* THE TASK:
Using the records that appear below, write out exactly the lines from the one with "augmentation mechanism and/or policy." through the one with "List.Mem mt ms ->", keeping both end lines.

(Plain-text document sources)
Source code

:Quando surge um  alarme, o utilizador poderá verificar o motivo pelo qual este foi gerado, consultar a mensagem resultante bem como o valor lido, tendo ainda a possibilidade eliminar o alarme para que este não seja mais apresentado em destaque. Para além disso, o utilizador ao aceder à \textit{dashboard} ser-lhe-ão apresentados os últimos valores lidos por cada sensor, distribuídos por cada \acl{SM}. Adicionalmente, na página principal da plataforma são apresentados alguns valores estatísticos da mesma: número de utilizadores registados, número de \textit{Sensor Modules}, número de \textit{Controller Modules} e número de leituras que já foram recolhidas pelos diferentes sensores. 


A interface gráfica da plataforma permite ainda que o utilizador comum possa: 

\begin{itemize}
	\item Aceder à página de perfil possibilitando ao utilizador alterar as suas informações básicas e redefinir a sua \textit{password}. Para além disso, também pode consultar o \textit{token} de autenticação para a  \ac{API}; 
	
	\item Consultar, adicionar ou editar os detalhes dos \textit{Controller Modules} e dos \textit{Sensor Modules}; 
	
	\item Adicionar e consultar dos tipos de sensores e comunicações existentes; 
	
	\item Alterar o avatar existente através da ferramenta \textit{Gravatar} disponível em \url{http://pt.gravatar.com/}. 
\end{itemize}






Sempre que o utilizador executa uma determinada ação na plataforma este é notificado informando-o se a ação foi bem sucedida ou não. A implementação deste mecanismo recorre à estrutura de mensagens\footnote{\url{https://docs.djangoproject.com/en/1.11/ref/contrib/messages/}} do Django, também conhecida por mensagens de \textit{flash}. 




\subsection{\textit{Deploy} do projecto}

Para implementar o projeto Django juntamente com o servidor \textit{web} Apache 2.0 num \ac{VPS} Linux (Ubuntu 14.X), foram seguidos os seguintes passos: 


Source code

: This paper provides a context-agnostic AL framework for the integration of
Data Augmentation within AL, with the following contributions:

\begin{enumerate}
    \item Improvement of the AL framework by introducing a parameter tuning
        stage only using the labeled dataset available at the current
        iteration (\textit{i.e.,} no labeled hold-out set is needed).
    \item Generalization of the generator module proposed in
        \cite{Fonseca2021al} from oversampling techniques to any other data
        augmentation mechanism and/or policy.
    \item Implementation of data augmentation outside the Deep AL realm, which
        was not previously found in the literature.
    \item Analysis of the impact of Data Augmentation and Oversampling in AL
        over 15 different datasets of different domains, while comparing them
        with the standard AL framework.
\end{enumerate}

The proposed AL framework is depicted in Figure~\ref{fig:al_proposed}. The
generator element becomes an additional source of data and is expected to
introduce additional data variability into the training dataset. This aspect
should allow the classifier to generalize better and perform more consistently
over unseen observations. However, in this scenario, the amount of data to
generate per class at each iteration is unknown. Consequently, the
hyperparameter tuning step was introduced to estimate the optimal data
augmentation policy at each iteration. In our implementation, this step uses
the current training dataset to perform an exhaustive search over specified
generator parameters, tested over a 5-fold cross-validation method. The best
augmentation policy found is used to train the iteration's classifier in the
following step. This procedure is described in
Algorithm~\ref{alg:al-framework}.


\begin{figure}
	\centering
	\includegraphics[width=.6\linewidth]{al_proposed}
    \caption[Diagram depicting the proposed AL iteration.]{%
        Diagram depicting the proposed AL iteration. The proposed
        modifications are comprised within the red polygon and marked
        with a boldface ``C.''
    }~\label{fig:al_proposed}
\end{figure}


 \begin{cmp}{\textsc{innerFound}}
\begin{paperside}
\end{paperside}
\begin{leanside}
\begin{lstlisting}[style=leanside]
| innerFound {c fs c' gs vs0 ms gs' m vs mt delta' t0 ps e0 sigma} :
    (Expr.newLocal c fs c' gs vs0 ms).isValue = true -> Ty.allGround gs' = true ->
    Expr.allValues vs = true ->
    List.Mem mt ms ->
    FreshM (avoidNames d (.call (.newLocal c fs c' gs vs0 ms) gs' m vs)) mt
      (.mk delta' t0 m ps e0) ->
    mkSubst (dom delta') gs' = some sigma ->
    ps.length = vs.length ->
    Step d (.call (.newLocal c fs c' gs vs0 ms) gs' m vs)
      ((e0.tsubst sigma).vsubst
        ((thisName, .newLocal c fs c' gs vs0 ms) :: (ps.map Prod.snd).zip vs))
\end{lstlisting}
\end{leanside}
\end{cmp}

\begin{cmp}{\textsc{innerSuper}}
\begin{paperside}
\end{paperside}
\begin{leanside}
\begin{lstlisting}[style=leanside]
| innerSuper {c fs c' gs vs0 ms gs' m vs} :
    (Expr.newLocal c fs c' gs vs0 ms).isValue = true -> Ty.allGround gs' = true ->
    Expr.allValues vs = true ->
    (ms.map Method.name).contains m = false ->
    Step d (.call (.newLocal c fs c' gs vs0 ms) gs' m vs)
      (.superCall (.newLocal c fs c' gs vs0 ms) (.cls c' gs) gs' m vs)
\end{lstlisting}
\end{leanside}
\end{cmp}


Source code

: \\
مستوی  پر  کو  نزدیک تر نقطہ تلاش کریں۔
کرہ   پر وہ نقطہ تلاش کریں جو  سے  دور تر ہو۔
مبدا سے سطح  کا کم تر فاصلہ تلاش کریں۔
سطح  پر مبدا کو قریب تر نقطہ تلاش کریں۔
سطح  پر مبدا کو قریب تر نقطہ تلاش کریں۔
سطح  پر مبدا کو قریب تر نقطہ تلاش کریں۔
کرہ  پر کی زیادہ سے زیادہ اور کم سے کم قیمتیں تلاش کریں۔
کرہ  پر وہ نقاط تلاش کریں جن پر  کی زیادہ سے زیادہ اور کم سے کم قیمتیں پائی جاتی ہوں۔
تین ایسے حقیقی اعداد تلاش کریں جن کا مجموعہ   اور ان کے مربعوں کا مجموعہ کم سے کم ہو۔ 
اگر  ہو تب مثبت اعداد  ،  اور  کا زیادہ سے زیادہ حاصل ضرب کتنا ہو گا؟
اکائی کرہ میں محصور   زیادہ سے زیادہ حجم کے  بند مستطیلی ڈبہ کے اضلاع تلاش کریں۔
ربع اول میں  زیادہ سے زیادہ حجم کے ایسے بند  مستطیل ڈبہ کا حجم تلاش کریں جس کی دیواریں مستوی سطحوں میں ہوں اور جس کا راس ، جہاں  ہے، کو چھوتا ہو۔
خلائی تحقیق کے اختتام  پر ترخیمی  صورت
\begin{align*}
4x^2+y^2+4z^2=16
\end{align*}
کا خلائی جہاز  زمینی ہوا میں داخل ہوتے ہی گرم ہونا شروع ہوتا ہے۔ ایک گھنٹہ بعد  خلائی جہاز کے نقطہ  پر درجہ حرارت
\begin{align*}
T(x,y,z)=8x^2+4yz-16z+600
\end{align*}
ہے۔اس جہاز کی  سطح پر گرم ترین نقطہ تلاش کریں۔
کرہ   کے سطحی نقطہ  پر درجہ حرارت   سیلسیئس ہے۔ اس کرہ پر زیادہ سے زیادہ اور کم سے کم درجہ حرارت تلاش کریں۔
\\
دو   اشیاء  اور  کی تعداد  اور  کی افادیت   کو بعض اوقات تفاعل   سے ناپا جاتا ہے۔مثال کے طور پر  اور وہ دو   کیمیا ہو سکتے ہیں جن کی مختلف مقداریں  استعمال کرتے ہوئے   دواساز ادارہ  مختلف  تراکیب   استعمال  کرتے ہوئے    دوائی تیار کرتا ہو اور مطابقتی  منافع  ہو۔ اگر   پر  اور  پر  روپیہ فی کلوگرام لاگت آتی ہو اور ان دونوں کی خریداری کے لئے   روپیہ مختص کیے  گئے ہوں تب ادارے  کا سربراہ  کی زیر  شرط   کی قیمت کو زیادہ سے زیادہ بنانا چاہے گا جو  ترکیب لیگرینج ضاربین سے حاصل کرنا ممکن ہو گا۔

* OUTPUT FOR THIS EXERCISE:
        augmentation mechanism and/or policy.
    \item Implementation of data augmentation outside the Deep AL realm, which
        was not previously found in the literature.
    \item Analysis of the impact of Data Augmentation and Oversampling in AL
        over 15 different datasets of different domains, while comparing them
        with the standard AL framework.
\end{enumerate}

The proposed AL framework is depicted in Figure~\ref{fig:al_proposed}. The
generator element becomes an additional source of data and is expected to
introduce additional data variability into the training dataset. This aspect
should allow the classifier to generalize better and perform more consistently
over unseen observations. However, in this scenario, the amount of data to
generate per class at each iteration is unknown. Consequently, the
hyperparameter tuning step was introduced to estimate the optimal data
augmentation policy at each iteration. In our implementation, this step uses
the current training dataset to perform an exhaustive search over specified
generator parameters, tested over a 5-fold cross-validation method. The best
augmentation policy found is used to train the iteration's classifier in the
following step. This procedure is described in
Algorithm~\ref{alg:al-framework}.


\begin{figure}
	\centering
	\includegraphics[width=.6\linewidth]{al_proposed}
    \caption[Diagram depicting the proposed AL iteration.]{%
        Diagram depicting the proposed AL iteration. The proposed
        modifications are comprised within the red polygon and marked
        with a boldface ``C.''
    }~\label{fig:al_proposed}
\end{figure}


 \begin{cmp}{\textsc{innerFound}}
\begin{paperside}
\end{paperside}
\begin{leanside}
\begin{lstlisting}[style=leanside]
| innerFound {c fs c' gs vs0 ms gs' m vs mt delta' t0 ps e0 sigma} :
    (Expr.newLocal c fs c' gs vs0 ms).isValue = true -> Ty.allGround gs' = true ->
    Expr.allValues vs = true ->
    List.Mem mt ms ->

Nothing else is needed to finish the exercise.